Other death penalty cases in North Carolina in recent years involved prosecutors celebrating death sentences by distributing lapel pins in the shape of a noose and white jurors using racial epithets to argue for death sentences. The historical influence of racism is so strong in North Carolina that the US Justice Department must pre-approve legislative district maps.

So what? Say this new bill’s sponsors. The primary sponsors of the RJA repeal bill are Justin Burr (R-Albemarle), Sarah Stevens (R-Mt. Airy), Dan Ingle (R-Burlington), and Paul “Skip” Stam (R-Apex). Their bill literally repeals the RJA in section 2.

Reps. Burr, Ingle, Stam, and Stevens, seem to want to take us back to the days of noose lapel pins in the courtroom and racial epithets in the jury room. They seem to like the days of no checks on all-white juries. They seem to like that 76 percent of all people executed by the state of North Carolina have been black. They seem to like the fact that defendants who kill white victims are three times more likely to receive a death sentence than those who kill non-whites.

Setting the Clock Back to the Worst Supreme Court Decision

Reps. Burr, Ingle, Stam, and Stevens and those who support this bill want to set the clock back three decades to the days of McCleskey v. Kemp when there were virtually no protections against the insidious effects of racial bias. They refer to McCleskey in the first sentence of the bill. The 1987 McCleskey decision to uphold a Georgia death sentence says the "racially disproportionate impact" in Georgia’s death penalty indicated by a comprehensive scientific study was not enough to overturn the guilty verdict without showing a "racially discriminatory purpose."

McCleskey has been called by legal scholars one of the worst Supreme Court decisions since World War II. New York Times columnist Anthony Lewis writes that it “effectively condones the expression of racism in a profound aspect of our law.” The McCleskey case was the one case late Supreme Court Justice Lewis Powell said he wanted to change his vote in.

But ignoring the effects of racial bias and outright expressions of racism is what Reps. Stevens, Stam, Burr and Ingle and this bill’s supporters want to do. Ironically, the Supreme Court in the McCleskey ruling said it is up to legislatures to address racial bias in the death penalty system. That’s what the RJA does—and that’s what the supporters of this new bill want to undo.

Don’t let them.

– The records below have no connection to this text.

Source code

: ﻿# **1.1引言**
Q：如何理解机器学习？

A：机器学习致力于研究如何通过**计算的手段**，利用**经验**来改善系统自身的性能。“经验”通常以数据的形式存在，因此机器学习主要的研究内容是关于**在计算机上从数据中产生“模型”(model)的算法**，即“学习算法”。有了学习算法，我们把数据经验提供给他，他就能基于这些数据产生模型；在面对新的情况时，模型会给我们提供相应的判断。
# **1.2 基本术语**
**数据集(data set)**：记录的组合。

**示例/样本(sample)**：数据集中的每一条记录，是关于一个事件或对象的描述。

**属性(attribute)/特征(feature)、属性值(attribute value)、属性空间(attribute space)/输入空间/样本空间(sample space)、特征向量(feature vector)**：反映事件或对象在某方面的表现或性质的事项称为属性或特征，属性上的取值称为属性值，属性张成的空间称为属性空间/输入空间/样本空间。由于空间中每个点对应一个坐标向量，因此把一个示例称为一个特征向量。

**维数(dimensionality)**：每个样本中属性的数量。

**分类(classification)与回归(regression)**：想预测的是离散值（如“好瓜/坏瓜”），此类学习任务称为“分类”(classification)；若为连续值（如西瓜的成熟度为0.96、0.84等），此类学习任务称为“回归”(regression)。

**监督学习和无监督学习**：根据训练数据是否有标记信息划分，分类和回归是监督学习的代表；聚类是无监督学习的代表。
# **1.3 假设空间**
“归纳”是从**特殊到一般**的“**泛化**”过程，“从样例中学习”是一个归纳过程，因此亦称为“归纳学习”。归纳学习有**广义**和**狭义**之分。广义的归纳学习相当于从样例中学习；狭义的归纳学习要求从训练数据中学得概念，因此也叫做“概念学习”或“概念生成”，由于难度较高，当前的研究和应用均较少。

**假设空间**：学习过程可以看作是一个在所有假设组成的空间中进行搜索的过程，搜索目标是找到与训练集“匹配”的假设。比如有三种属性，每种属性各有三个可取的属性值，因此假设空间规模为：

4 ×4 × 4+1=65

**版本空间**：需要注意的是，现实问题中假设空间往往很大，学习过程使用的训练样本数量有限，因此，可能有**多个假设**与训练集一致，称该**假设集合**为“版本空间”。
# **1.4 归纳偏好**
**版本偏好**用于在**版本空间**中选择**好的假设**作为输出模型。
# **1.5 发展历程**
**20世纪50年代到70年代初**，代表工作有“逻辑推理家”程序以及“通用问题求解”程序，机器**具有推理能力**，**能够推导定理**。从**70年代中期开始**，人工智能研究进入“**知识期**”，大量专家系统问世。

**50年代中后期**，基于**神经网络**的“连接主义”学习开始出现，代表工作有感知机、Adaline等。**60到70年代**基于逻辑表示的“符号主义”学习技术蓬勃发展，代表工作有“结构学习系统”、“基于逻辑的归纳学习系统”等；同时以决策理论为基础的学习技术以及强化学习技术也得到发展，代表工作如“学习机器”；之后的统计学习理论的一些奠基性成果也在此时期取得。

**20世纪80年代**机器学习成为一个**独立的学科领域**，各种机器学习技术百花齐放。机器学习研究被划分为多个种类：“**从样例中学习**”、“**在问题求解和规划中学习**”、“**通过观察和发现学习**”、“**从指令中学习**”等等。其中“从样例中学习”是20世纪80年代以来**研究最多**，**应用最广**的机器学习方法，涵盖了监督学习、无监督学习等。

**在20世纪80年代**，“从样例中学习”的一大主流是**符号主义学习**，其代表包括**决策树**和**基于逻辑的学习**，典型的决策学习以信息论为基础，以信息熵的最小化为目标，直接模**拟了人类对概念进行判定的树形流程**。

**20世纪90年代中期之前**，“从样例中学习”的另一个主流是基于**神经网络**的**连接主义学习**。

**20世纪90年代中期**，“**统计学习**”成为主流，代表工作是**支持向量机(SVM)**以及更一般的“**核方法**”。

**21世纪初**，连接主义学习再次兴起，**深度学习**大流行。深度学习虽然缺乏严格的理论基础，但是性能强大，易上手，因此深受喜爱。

Speak up today. Contact your legislators right now,


Conference Call April 12

Join PFADP staff and attorney and RJA expert Tye Hunter on a 30-minute statewide conference call and Skype conference on Tuesday, April 12 at 7:30 pm to learn more about the RJA, get questions answered, and learn what you can do. To reserve a spot on the call email or call 919-933-7567 and we will send you details.

Help with Upcoming NC Press Conferences for the RJA

PFADP is organizing more press conferences featuring local religious leaders speaking up for the RJA. The next one is in Shallotte, NC on Thursday, April 7 at 11 a.m. at St. Brendan the Navigator Catholic Church. Others are scheduled for Oxford, Hope Mills, Raleigh and possibly other NC cities. If you know religious leaders in these areas or want to help organize such a press conference in your area contact or call 919-933.7567.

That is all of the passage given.